En él, el caos se percibe como contexto inevitable, se trata una onda expansiva que en su azote ya ha sumado un saldo de cuerpos esparcidos a la panorámica; muerte, muchas muertes, incluso espanto y miedo. ¿La causa del caos? Supone uno que se trata de esta altura del tiempo. Igual de la violencia atroz y desmedida que ha experimentado la isla recientemente. “Todo está podrido”, dice. “La basura,/ los escombros,/ la sombra de las cosas/ se han levantado/ sobre/ nosotros”; “esa mugre impune/ en nuestro rostro”, afirma luego.
Pues bien, frente al rostro del lector aparecen cadáveres de mujeres que se rompen en el proceso de ser naturaleza muerta; sangre derramada sobre brea, bocas, migajas delatando una suerte de pobreza y de hambre; la madre y La Luna en sus respectivas casas, abriendo pechos, mereciéndose poemas. No sorprende entonces que la mirada sea una constante; que el lector salte de imagen en imagen como tomado de la mano de una versión dolida del flâneur baudeleriano -esa figura emblemática de la experiencia urbana, en tránsito- que acá avista, ha leído y reconoce la violencia, la animalidad, lo humano y la naturaleza tratando de enraizarse y recrecer. Eso, aunque a veces, también, evite la mirada. “No puedo mirar/ a nadie/ a la cara./ Temo reconocerlos como el blanco,/ leerles encima/ la fecha de su muerte”. Y es que la muerte, en el poemario, ronda; es una amenaza -no necesariamente natural- que aterra. El dónde del caos es Puerto Rico. Sólo un nombre en todo el libro lo sitúa: San Juan Park. Pasaría por desapercibido, pero la curiosidad obliga a hacer la búsqueda. Luego uno recuerda. Se trata del condominio de Santurce en el que fue asesinada a puñaladas, el 19 de marzo de 2011, una mujer embarazada y sus dos hijos. Nuestra flâneur la ha visto al parecer. A la madre asesinada y a otros espectadores “de deseos banales” que “miran, solo miran” (el cadáver).
Antes, frente al cadáver silvestre de otra madre, la poeta ha conversado sin saber cómo fue que la mataron. “Ella, puede ser el mismo caso, igual a tantas otras”, dice, como sabiendo del patrón de crímenes, de la violencia de género, del alza de las cifras, de la inhumanidad.

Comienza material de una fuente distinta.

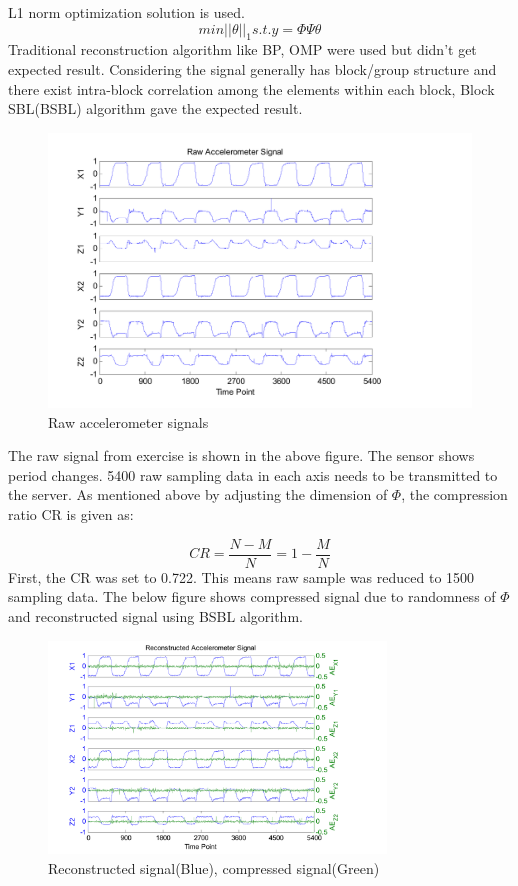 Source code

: \documentclass{article}
\begin{document}
L1 norm optimization solution is used.
$$ min||\theta||_1 s.t. y = \Phi \Psi \theta$$ 
Traditional reconstruction algorithm like BP, OMP were used but didn't get expected result. Considering the signal generally has block/group structure and there exist intra-block correlation among the elements within each block, Block SBL(BSBL) algorithm gave the expected result.
\begin{figure}[ht]
\centering
\includegraphics[width=.8\textwidth]{papers/raw_signals.png}
\caption{Raw accelerometer signals}
\end{figure}
The raw signal from exercise is shown in the above figure. The sensor shows period changes. 5400 raw sampling data in each axis needs to be transmitted to the server.
As mentioned above by adjusting the dimension of $\Phi$, the compression ratio CR is given as:

$$ CR = \frac{N-M}{N} = 1 - \frac{M}{N}$$
First, the CR was set to 0.722. This means raw sample was reduced to 1500 sampling data. The below figure shows compressed signal due to randomness of $\Phi$ and reconstructed signal using BSBL algorithm.

\begin{figure}[ht]
\centering
\includegraphics[width=0.8\textwidth]{papers/result.png}
\caption{Reconstructed signal(Blue), compressed signal(Green)}
\end{figure}
\newpage
\end{document}
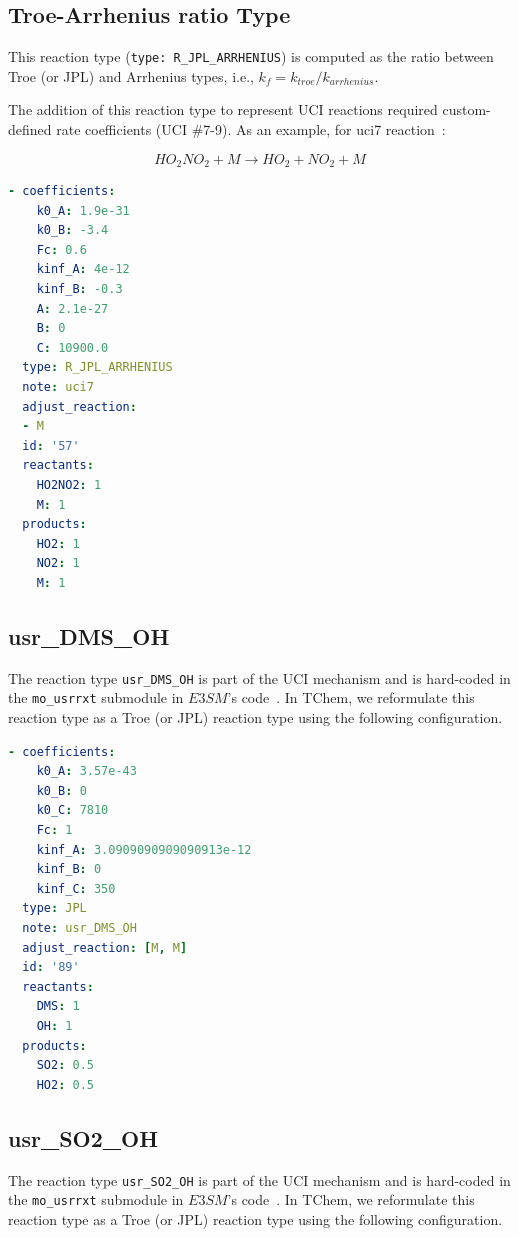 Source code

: \documentclass[report, 12pt]{SANDreport}
\newcommand{\eee}{E3SM}
\begin{document}
\subsection{Troe-Arrhenius ratio Type}

This reaction type (\verb|type: R_JPL_ARRHENIUS|) is computed as the ratio between Troe (or JPL) and Arrhenius types, i.e., $k_f=k_{troe}/k_{arrhenius}$.

The addition of this reaction type to represent UCI reactions required custom-defined rate coefficients (UCI \#7-9). As an example, for uci7 reaction~\cite{e3smweb}:

\begin{equation}
HO_2NO_2 + M \rightarrow HO_2 + NO_2 + M
\end{equation}

\begin{lstlisting}[language=yaml]
- coefficients:
    k0_A: 1.9e-31
    k0_B: -3.4
    Fc: 0.6
    kinf_A: 4e-12
    kinf_B: -0.3
    A: 2.1e-27
    B: 0
    C: 10900.0
  type: R_JPL_ARRHENIUS
  note: uci7
  adjust_reaction:
  - M
  id: '57'
  reactants:
    HO2NO2: 1
    M: 1
  products:
    HO2: 1
    NO2: 1
    M: 1
\end{lstlisting}
\subsection{usr\_DMS\_OH}

The reaction type \verb|usr_DMS_OH| is part of the UCI mechanism and is hard-coded in the \verb|mo_usrrxt| submodule in $\eee$'s code~\cite{e3smweb}. In TChem, we reformulate this reaction type as a Troe (or JPL) reaction type using the following configuration.

\begin{lstlisting}[language=yaml]
- coefficients:
    k0_A: 3.57e-43
    k0_B: 0
    k0_C: 7810
    Fc: 1
    kinf_A: 3.0909090909090913e-12
    kinf_B: 0
    kinf_C: 350
  type: JPL
  note: usr_DMS_OH
  adjust_reaction: [M, M]
  id: '89'
  reactants:
    DMS: 1
    OH: 1
  products:
    SO2: 0.5
    HO2: 0.5
\end{lstlisting}

\subsection{usr\_SO2\_OH}

The reaction type \verb|usr_SO2_OH| is part of the UCI mechanism and is hard-coded in the \verb|mo_usrrxt| submodule in $\eee$'s code~\cite{e3smweb}. In TChem, we reformulate this reaction type as a Troe (or JPL) reaction type using the following configuration.
\end{document}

Con respecto a lo humano, la imagen de la madre -que también enfoca hacia la experiencia familiar de Rodriguez- es, en este libro, su signo. Aunque foco de lástima, la madre es también el llanto, el deber, el amor, la familia; es la necesidad y quien ha impartido el alimento y la enseñanza con sapiencia. Sin embargo, la poeta reconoce, igual, a la madre como blanco. Sabe el lector que a la madre también se le puede leer la fecha de su muerte encima, que la muerte llegará, que un día no quedará humanidad ni migajas; sólo el hambre cruel, que no se ha experimentado del todo todavía, y “la innegable animalidad” de la gente. Gente nosotros, -hijos, al fin y al cabo, que tal vez no aprendimos bien de nuestras madres el asunto de lo humano; esto último es lectura mía.

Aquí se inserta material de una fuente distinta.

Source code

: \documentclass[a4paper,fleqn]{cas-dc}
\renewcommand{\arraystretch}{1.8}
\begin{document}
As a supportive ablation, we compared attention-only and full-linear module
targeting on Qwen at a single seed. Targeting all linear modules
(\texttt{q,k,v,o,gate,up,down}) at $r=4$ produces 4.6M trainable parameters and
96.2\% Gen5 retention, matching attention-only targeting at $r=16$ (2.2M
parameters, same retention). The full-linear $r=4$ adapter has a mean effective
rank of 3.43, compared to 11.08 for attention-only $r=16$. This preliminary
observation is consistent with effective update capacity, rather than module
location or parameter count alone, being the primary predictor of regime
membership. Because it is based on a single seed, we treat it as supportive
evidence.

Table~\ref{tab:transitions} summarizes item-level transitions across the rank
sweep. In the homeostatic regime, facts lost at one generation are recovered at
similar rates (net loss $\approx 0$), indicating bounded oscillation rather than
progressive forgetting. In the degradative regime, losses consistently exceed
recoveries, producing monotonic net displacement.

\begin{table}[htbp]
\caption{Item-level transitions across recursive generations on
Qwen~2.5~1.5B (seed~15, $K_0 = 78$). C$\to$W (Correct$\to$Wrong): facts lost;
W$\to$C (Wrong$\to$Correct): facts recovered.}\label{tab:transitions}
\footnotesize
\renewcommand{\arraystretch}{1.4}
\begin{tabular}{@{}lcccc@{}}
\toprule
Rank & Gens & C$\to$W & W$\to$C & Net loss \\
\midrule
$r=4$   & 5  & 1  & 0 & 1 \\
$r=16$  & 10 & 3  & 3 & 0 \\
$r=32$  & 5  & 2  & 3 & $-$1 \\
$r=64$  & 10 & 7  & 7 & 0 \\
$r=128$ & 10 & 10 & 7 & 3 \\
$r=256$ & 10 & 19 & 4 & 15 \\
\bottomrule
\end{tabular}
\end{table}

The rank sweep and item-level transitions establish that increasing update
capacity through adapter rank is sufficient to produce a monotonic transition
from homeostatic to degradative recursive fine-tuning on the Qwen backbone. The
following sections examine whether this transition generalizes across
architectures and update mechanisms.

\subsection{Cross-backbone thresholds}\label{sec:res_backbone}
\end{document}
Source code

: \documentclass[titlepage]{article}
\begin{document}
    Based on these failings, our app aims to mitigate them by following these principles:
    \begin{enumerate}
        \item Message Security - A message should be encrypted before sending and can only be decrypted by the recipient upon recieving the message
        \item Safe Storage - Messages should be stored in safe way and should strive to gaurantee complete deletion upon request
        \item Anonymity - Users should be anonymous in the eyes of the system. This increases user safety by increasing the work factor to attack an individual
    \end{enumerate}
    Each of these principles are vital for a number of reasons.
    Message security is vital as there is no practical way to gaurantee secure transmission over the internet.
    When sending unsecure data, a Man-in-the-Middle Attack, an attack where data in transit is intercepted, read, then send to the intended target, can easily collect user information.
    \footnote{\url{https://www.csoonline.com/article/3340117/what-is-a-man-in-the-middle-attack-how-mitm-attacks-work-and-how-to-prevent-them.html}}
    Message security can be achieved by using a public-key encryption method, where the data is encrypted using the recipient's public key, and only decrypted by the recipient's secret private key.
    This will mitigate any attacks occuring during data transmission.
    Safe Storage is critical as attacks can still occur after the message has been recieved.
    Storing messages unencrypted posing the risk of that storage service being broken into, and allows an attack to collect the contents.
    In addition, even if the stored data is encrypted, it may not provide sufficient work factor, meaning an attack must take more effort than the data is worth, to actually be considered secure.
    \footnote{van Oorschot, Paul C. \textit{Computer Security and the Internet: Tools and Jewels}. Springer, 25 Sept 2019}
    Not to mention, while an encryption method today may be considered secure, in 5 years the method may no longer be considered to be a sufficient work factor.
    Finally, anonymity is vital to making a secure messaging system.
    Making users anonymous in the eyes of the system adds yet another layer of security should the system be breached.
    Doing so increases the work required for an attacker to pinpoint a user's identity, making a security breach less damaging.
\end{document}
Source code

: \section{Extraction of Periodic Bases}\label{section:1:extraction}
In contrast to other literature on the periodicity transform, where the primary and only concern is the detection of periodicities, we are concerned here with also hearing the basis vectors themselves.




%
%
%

“Ahora las migajas/ me hacen tanto sentido.” Dice. “Los hijos no tienen idea/ no saben alimentar a la madre.”
Así, Ataque de risa, ataque de llanto, puede leerse como un poemario que nostalgia una casa, una familia, una niñez, una madre; un orden de mundo que en el tránsito a la adultez parece haberse perdido. No hay evidencia de ese tránsito a la adultez en este libro, pero sí hay una hija adulta hablando de su madre. “La hemos escuchado llorar durante años”, afirma. “Ese llanto sutil/ me ha torturado desde niña”.
Esa hija adulta, igual, se sitúa en uno de los poemas sabiéndose parte de un nosotros subordinado a las carencias de la carne; carne no sólo como comestible, sino como parte corporal, sexual. Aunque lo sexual es parte de nuestra naturaleza desde niños, el comentario subraya una mirada adulta a lo adulto, una mirada que por ratos da asco, una mirada de frío espectador mirando el caos representarse, sin poder evitarlo. No sorprende, pues, el título del libro.
A pesar de tantas miradas, -el poemario contiene dibujos lineales de ojos abiertos- Rodríguez apunta hacia la naturaleza como fin, a su engulle, ansiando el regreso de la humanidad a la prehistoria. Allá la naturaleza cruel pero simple. Siquiera palabras.
Con respecto a esta, señala Laurie Garriga en su prólogo, que en este libro “la acción de engullir se elabora, además de en las secuencias maternales, en aquellas vinculadas a la naturaleza”. Señala además, que “a diferencia del resto de los poemas, la naturaleza provee lo que pareciera ser una solución tanto justa como bella”.
“Ajena de prejuicios/ desconociendo la ira de dios/ que se levante pesada/ sobre nosotros/ y que en un acto/ de absoluta belleza/ nos mate”.
No está demás señalar que la naturaleza de la que habla la poeta no es exactamente la humana, sino de su sentido más amplio: el mundo natural, terrestre, atmosférico, marítimo, con sus fuerzas y sus catástrofes; es decir: la natura, Pachamama (que es también la madre).
Aunque incompleto según Rodríguez, este poemario evidencia un proceso poético en reacción a la actual realidad social puertorriqueña; proceso que parece tener como puntos cardinales la humanidad nuestra, la inhumanidad nuestra, la naturaleza y la muerte. Es también, esta apuesta, una mirada al mundo.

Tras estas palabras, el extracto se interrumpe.